I can't quite decide why the issues that homosexuals face in their lives sticks out so prominently to me when myself nor anyone that I am close to has gone through any of it. I fell like most many of the reasons people face social discrimination is not a result of a choice that they made. Maybe I am bothered in the instance of homosexuals rights because people are still having the debate of whether or not homosexuality is a choice.
I'm very interested in arguing about same-sex marriages or homosexual adoptions, so I am trying to determine why it is that I feel so strongly for them. It is one of the few things that I'll get upset about when I discuss it with people.
So I was looking for an article to write about to start somewhere in the homosexual rights area and I wondered if I'm already to biased to write about it because I am stubborn on my beliefs.

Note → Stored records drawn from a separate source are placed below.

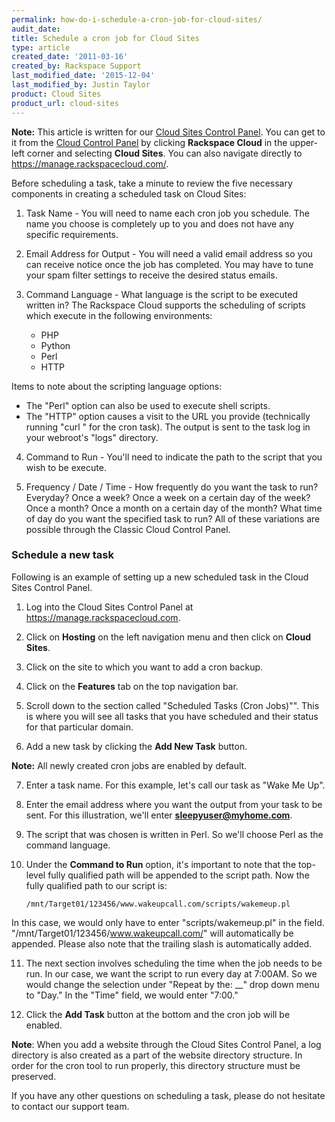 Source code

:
 ```yaml
---
permalink: how-do-i-schedule-a-cron-job-for-cloud-sites/
audit_date:
title: Schedule a cron job for Cloud Sites
type: article
created_date: '2011-03-16'
created_by: Rackspace Support
last_modified_date: '2015-12-04'
last_modified_by: Justin Taylor
product: Cloud Sites
product_url: cloud-sites
---
```


**Note:** This article is written for our [Cloud Sites Control Panel](https://manage.rackspacecloud.com/). You can get to it from the [Cloud Control Panel](https://mycloud.rackspace.com) by clicking **Rackspace Cloud** in the upper-left corner and selecting **Cloud Sites**. You can also navigate directly to <https://manage.rackspacecloud.com/>.

Before scheduling a task, take a minute to review the five necessary
components in creating a scheduled task on Cloud Sites:

1. Task Name - You will need to name each cron job you schedule. The
name you choose is completely up to you and does not have any specific
requirements.

2. Email Address for Output - You will need a valid email address so you
can receive notice once the job has completed. You may have to tune your
spam filter settings to receive the desired status emails.

3. Command Language - What language is the script to be executed written
in? The Rackspace Cloud supports the scheduling of scripts which execute
in the following environments:

    * PHP
    * Python
    * Perl
    * HTTP

Items to note about the scripting language options:

-   The "Perl" option can also be used to execute shell scripts.
-   The "HTTP" option causes a visit to the URL you provide (technically
    running "curl <URL>" for the cron task).  The output is sent
    to the task log in your webroot's "logs" directory.

4. Command to Run - You'll need to indicate the path to the script that
you wish to be execute.

5. Frequency / Date / Time - How frequently do you want the task to run?
Everyday? Once a week? Once a week on a certain day of the week? Once a
month? Once a month on a certain day of the month? What time of day do
you want the specified task to run? All of these variations are possible
through the Classic Cloud Control Panel.

### Schedule a new task

Following is an example of setting up a new scheduled task in the Cloud Sites
Control Panel.

1. Log into the Cloud Sites Control Panel at <https://manage.rackspacecloud.com>.

2. Click on **Hosting** on the left navigation menu and then click on **Cloud Sites**.

3. Click on the site to which you want to add a cron backup.

4. Click on the **Features** tab on the top navigation bar.

5. Scroll down to the section called "Scheduled Tasks (Cron Jobs)"". This
is where you will see all tasks that you have scheduled and their status
for that particular domain.

6. Add a new task by clicking the **Add New Task** button.

  **Note:** All newly created cron jobs are enabled by default.

7. Enter a task name. For this example, let's call our task as "Wake Me
Up".

8. Enter the email address where you want the output from your task to
be sent. For this illustration, we'll enter **sleepyuser@myhome.com**.

9. The script that was chosen is written in Perl. So we'll choose Perl
as the command language.

10. Under the **Command to Run** option, it's important to note that the
top-level fully qualified path will be appended to the script path. Now
the fully qualified path to our script is:

        /mnt/Target01/123456/www.wakeupcall.com/scripts/wakemeup.pl

In this case, we would only have to enter "scripts/wakemeup.pl" in the
field. "/mnt/Target01/123456/www.wakeupcall.com/" will automatically be
appended. Please also note that the trailing slash is automatically
added.


11. The next section involves scheduling the time when the job needs to
be run. In our case, we want the script to run every day at 7:00AM. So
we would change the selection under "Repeat by the: \_\_" drop down menu
to "Day." In the "Time" field, we would enter "7:00."

12. Click the **Add Task** button at the bottom and the cron job will be
enabled.

**Note**: When you add a website through the Cloud Sites Control Panel,
a log directory is also created as a part of the website directory
structure. In order for the cron tool to run properly, this directory
structure must be preserved.

If you have any other questions on scheduling a task, please do not
hesitate to contact our support team.
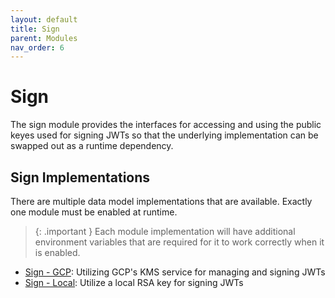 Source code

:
 ```yaml
---
layout: default
title: Sign
parent: Modules
nav_order: 6
---
```


# Sign

The sign module provides the interfaces for accessing and using the public keyes used for signing JWTs so that the underlying implementation can be swapped out as a runtime dependency.

## Sign Implementations

There are multiple data model implementations that are available. Exactly one module must be enabled at runtime.

> {: .important }
> Each module implementation will have additional environment variables that are required for it to work correctly when it is enabled.

- [Sign - GCP](../modules/signgcp.md): Utilizing GCP's KMS service for managing and signing JWTs
- [Sign - Local](../modules/signlocal.md): Utilize a local RSA key for signing JWTs
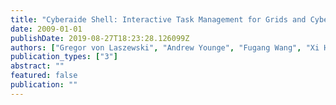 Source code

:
 ```yaml
---
title: "Cyberaide Shell: Interactive Task Management for Grids and Cyberinfrastructure"
date: 2009-01-01
publishDate: 2019-08-27T18:23:28.126099Z
authors: ["Gregor von Laszewski", "Andrew Younge", "Fugang Wang", "Xi He"]
publication_types: ["3"]
abstract: ""
featured: false
publication: ""
---
```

I am debating if it would be more beneficial to me to learn where I stand on some other issue.
Therefore, before actually searching for articles I feel like I need to take a step back and determine what exactly I would like to accomplish during this semester when writing my papers. Should I become more educated on a topic I know something about? Or should I take this as an opportunity to learn something totally new about something I might not have even realized was a social injustice?